Witam. Osiem spotkań ubiegłej nocy mieliśmy okazję śledzić w naszej ulubionej lidze. Kolejka zaczęła się już o 23 czasu polskiego, gdzie Nuggets potwierdzili tylko swoją formę wygrywając u siebie z Hornets i tym samym oczywiście utrzymali się na pierwszym miejscu zachodu. Dominujący występ zanotował Nikola Jokic, który miał 39 punktów. Jazz pomimo zdecydowanie przegranej pierwszej kwarcie 31-13 ograli ostatecznie na wyjeździe Pistons zapisując tym samym swoją 20 wygraną w sezonie. Ben Simmons i jego triple-double (20pts, 14reb, 11ast) poprowadziło 76ers do zwycięstwa nad Mavericks a Pelicans bezlitośnie wygrali na wyjeździe z Cavaliers 35 punktami. W hicie kolejki Raptors okazali się lepsi od Bucks na ich własnym terenie pomimo tego, że Giannis Antetokounmpo zaliczył 43 punkty. Spurs pozostają w świetnej formie wygrywając już po raz czwarty z rzędu. Tym razem podopieczni Popovicha wygrali w AT&T Center z Grizzlies. Blazers okazali się drużyną, która zatrzymała walec pod nazwą Houston Rockets. To koniec serii 6 meczów z rzędu bez porażki ekipy z Teksasu. James Harden mimo to zaliczył kolejny znakomity występ kończąc zawody z 38 punktami na koncie. Na koniec Warriors ograli na wyjeździe Kings głównie dzięki 42 punktom w tym 10 celnym trafieniom za trzy Stephena Curry’ego. Obie drużyny łącznie trafiły zza łuku aż 41 rzutów co dało nowy rekord ligi.
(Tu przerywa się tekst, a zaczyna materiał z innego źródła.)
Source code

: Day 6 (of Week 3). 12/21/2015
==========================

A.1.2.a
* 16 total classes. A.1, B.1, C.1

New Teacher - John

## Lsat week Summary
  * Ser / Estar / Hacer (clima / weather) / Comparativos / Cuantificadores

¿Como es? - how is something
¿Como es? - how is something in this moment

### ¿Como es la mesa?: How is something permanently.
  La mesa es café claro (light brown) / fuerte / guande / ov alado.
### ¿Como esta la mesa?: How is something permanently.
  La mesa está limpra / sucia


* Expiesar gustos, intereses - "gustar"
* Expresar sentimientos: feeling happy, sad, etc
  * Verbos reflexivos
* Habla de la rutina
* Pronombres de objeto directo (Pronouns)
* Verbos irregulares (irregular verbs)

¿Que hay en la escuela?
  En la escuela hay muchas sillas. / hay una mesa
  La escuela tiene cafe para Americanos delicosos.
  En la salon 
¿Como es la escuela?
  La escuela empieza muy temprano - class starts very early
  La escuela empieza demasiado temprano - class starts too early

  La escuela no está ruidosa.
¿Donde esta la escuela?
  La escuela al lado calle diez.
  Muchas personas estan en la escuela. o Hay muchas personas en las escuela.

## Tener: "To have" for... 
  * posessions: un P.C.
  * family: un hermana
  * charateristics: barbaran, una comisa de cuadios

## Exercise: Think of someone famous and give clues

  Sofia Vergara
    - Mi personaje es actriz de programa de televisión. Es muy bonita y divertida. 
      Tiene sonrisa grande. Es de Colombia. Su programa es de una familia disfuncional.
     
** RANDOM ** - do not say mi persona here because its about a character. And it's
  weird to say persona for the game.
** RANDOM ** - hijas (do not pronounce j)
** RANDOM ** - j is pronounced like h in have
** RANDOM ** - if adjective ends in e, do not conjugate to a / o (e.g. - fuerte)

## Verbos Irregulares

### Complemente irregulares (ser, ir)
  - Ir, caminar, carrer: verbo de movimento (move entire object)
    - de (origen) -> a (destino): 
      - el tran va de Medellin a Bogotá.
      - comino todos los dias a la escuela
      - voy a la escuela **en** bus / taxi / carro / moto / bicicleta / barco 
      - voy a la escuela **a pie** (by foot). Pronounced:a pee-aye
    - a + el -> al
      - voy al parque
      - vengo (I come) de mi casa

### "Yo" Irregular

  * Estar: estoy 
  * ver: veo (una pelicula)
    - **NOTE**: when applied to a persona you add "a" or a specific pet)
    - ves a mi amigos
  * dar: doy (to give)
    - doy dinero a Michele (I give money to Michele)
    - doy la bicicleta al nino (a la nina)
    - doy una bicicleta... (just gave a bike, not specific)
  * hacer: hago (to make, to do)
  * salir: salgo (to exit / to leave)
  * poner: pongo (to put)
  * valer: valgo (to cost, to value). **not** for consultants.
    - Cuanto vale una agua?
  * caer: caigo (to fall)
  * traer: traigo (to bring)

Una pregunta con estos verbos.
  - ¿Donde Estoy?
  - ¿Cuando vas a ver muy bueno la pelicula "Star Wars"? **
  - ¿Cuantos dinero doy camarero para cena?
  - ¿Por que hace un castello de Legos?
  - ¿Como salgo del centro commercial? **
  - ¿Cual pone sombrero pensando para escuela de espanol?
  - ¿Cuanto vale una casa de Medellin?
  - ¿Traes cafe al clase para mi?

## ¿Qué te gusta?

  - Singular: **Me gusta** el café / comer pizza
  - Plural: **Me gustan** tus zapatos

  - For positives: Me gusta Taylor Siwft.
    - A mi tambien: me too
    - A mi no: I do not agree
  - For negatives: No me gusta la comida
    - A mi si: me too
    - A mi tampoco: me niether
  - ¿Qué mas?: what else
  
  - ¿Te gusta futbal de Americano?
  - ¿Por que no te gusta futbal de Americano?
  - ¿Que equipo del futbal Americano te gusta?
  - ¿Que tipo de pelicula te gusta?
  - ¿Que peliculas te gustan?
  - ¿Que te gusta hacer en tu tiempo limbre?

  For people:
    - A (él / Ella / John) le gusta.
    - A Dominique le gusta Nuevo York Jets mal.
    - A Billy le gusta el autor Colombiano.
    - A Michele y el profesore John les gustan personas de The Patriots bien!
Denver Nuggets – Charlotte Hornets 123:110 (31:26, 27:30, 31:28, 34:26)
Detroit Pistons – Utah Jazz 105:110 (31:13, 22:35, 25:28, 27:34)
Philadelphia 76ers – Dallas Mavericks 106:100 (31:26, 28:25, 28:19, 19:30)
Cleveland Cavaliers – New Orleans Pelicans 98:133 (26:28, 26:33, 20:37, 26:35)
Milwaukee Bucks – Toronto Raptors 116:123 (34:27, 23:29, 25:35, 34:32)
San Antonio Spurs – Memphis Grizzlies 108:88 (27:25, 37:19, 24:22, 20:22)
Portland Trail Blazers – Houston Rockets 110:101 (30:30, 29:16, 27:31, 24:24)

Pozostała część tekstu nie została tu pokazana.